Burns sculpture in New Cumnock by the talented Kirti Mandir |
WE HAIL him as Scotland's favourite son, our National Poet, the People’s Poet, the Poet of Humanity, Robden of Solway Firth, the Bard of Ayrshire and in Scotland as simply The Bard.
In
the mid 1700s, they called him the Poet Ploughman, and he quite liked that
title, for it recognised him as something more than a peasant – he had recognition as
a writer and an audience that wished to hear his words.
Times
were harsh for the gardener’s son born in Alloway on 25 January 1759. Despite a
brief appearance in mainstream education, his father had the foresight to
educate him at home, teaching him maths, languages and English.
By
his late teens Robert Burns was fluent in French, spoke Latin, studied philosophy, politics, geography,
theology and the Bible. He was an accomplished mathematician and in later years
added significantly to his impressive list of subjects.
Although he worked hard on the family farm, Burns was more a thinker than a labourer – an anachronism of his timeline.
He therefore turned to the secular devotions of poetry,
nature, drink and women: softening the harsh reality of a physical lifestyle.
A
young Burns stumbled upon poetry when, at the tender age of 15, he met his
first love of many, Nelly Kirkpatrick, who inspired him to write a song
entitled O Once I lov’d a Bonnie Lass. Not one of his most erudite works, but
one that released the raging floods of his imaginative genius that remained
with him throughout his short life.
Women provided the stimulation for much of
Burns’ genius and the stimulus for his desires. He managed to sire 12 children
to countless lassies and twins to the curvaceous brunette who he later went on
to marry.
Poor
Jean Armour, she must have despaired at his philandering tendencies and his
chronic adulterous behaviour, but her’s is another story.
Burns was a man of
profound thought and an incurable romantic who saw the world around him as a
blank canvass to paint his ardent ideals upon. Through
countless lines, he turned the humble into heroes; small animals into socialist
champions; blushing young lassies into pastoral pleasures; ploughed fields into
stunning landscapes; and everyday objects into icons of national pride.

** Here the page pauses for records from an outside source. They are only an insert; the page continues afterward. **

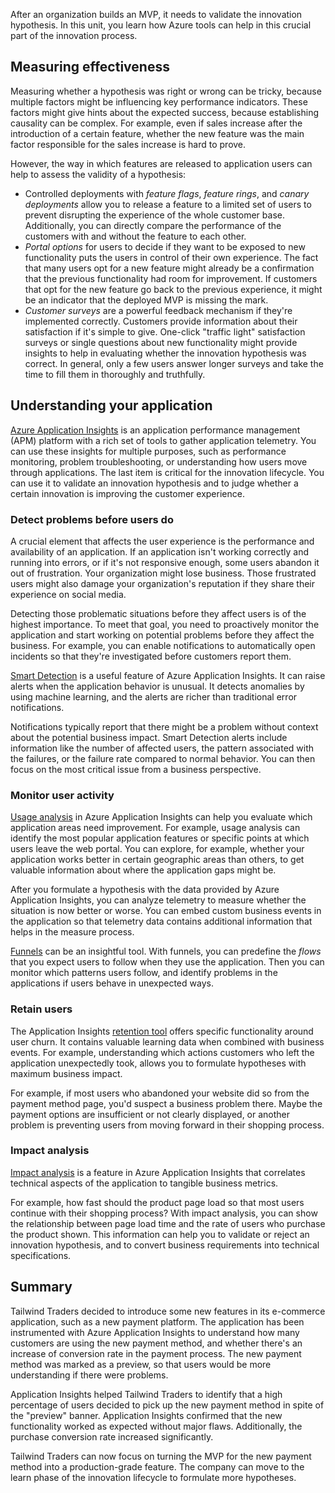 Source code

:After an organization builds an MVP, it needs to validate the innovation hypothesis. In this unit, you learn how Azure tools can help in this crucial part of the innovation process.

## Measuring effectiveness

Measuring whether a hypothesis was right or wrong can be tricky, because multiple factors might be influencing key performance indicators. These factors might give hints about the expected success, because establishing causality can be complex. For example, even if sales increase after the introduction of a certain feature, whether the new feature was the main factor responsible for the sales increase is hard to prove.

However, the way in which features are released to application users can help to assess the validity of a hypothesis:

- Controlled deployments with *feature flags*, *feature rings*, and *canary deployments* allow you to release a feature to a limited set of users to prevent disrupting the experience of the whole customer base. Additionally, you can directly compare the performance of the customers with and without the feature to each other.
- *Portal options* for users to decide if they want to be exposed to new functionality puts the users in control of their own experience. The fact that many users opt for a new feature might already be a confirmation that the previous functionality had room for improvement. If customers that opt for the new feature go back to the previous experience, it might be an indicator that the deployed MVP is missing the mark.
- *Customer surveys* are a powerful feedback mechanism if they're implemented correctly. Customers provide information about their satisfaction if it's simple to give. One-click "traffic light" satisfaction surveys or single questions about new functionality might provide insights to help in evaluating whether the innovation hypothesis was correct. In general, only a few users answer longer surveys and take the time to fill them in thoroughly and truthfully.

## Understanding your application

[Azure Application Insights](/azure/azure-monitor/app/app-insights-overview?azure-portal=true) is an application performance management (APM) platform with a rich set of tools to gather application telemetry. You can use these insights for multiple purposes, such as performance monitoring, problem troubleshooting, or understanding how users move through applications. The last item is critical for the innovation lifecycle. You can use it to validate an innovation hypothesis and to judge whether a certain innovation is improving the customer experience.

### Detect problems before users do

A crucial element that affects the user experience is the performance and availability of an application. If an application isn't working correctly and running into errors, or if it's not responsive enough, some users abandon it out of frustration. Your organization might lose business. Those frustrated users might also damage your organization's reputation if they share their experience on social media.

Detecting those problematic situations before they affect users is of the highest importance. To meet that goal, you need to proactively monitor the application and start working on potential problems before they affect the business. For example, you can enable notifications to automatically open incidents so that they're investigated before customers report them.

[Smart Detection](/azure/azure-monitor/app/proactive-failure-diagnostics?azure-portal=true) is a useful feature of Azure Application Insights. It can raise alerts when the application behavior is unusual. It detects anomalies by using machine learning, and the alerts are richer than traditional error notifications.  

Notifications typically report that there might be a problem without context about the potential business impact. Smart Detection alerts include information like the number of affected users, the pattern associated with the failures, or the failure rate compared to normal behavior. You can then focus on the most critical issue from a business perspective.

### Monitor user activity

[Usage analysis](/azure/azure-monitor/app/usage-overview?azure-portal=true) in Azure Application Insights can help you evaluate which application areas need improvement. For example, usage analysis can identify the most popular application features or specific points at which users leave the web portal. You can explore, for example, whether your application works better in certain geographic areas than others, to get valuable information about where the application gaps might be.

After you formulate a hypothesis with the data provided by Azure Application Insights, you can analyze telemetry to measure whether the situation is now better or worse. You can embed custom business events in the application so that telemetry data contains additional information that helps in the measure process.

[Funnels](/azure/azure-monitor/app/usage?tabs=aspnetcore&branch=main#funnels---discover-how-customers-use-your-application) can be an insightful tool. With funnels, you can predefine the *flows* that you expect users to follow when they use the application. Then you can monitor which patterns users follow, and identify problems in the applications if users behave in unexpected ways.

### Retain users

The Application Insights [retention tool](/azure/azure-monitor/app/usage?tabs=aspnetcore&branch=main#user-retention-analysis) offers specific functionality around user churn. It contains valuable learning data when combined with business events. For example, understanding which actions customers who left the application unexpectedly took, allows you to formulate hypotheses with maximum business impact.

For example, if most users who abandoned your website did so from the payment method page, you'd suspect a business problem there. Maybe the payment options are insufficient or not clearly displayed, or another problem is preventing users from moving forward in their shopping process.

### Impact analysis

[Impact analysis](/azure/azure-monitor/app/usage?tabs=aspnetcore&branch=main#impact-analysis---discover-how-different-properties-influence-conversion-ratess) is a feature in Azure Application Insights that correlates technical aspects of the application to tangible business metrics.

For example, how fast should the product page load so that most users continue with their shopping process? With impact analysis, you can show the relationship between page load time and the rate of users who purchase the product shown. This information can help you to validate or reject an innovation hypothesis, and to convert business requirements into technical specifications.

## Summary

Tailwind Traders decided to introduce some new features in its e-commerce application, such as a new payment platform. The application has been instrumented with Azure Application Insights to understand how many customers are using the new payment method, and whether there's an increase of conversion rate in the payment process. The new payment method was marked as a preview, so that users would be more understanding if there were problems.

Application Insights helped Tailwind Traders to identify that a high percentage of users decided to pick up the new payment method in spite of the "preview" banner. Application Insights confirmed that the new functionality worked as expected without major flaws. Additionally, the purchase conversion rate increased significantly.

Tailwind Traders can now focus on turning the MVP for the new payment method into a production-grade feature. The company can move to the learn phase of the innovation lifecycle to formulate more hypotheses.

He often turned his obsessions towards the plight of the ordinary man and poignant
political social comment that he wrote in the vernacular, often leading to a
few raised eyebrows and some gasps of outrage by those members of society who
found his satire a little too biting.
His first
published works, Poems, Chiefly in the Scottish
Dialect: Kilmarnock Edition, saw the light of
day on 31 July 1786.
With a growing
movement towards romanticism in art and literature during that time, Edinburgh’s
literati applauded him and an Edinburgh edition was published soon after. The work was considered to be one of the greatest poetical
collections ever written. Its appeal was obvious not only to the educated, but
importantly, to the common man, just like Burns himself.
With his new-found
celebrity status, Burns moved to the city where he was swept around the circles
of the important and the wealthy. No longer a lowly wordsmith he took it upon
himself to go some way into preserving an important part of Scotland’s cultural
heritage. To do this, he
embarked on a few tours of Scotland, gathering up old Scottish folk songs and
re-working them. Auld Lang Syne and My Love is Like a Red Red Rose are just two
such songs that started life as fragments of unpublished lyrics before being
given the golden Burns’ treatment.
His celebrity
status didn’t last, however, and 18 months later he found himself actively
seeking employment.
Burns moved to
Ellisland Farm near Auldgirth where he wrote some 130 ~ about a quarter ~
of his songs and poems, and 230 of his 700 letters in the space of three years.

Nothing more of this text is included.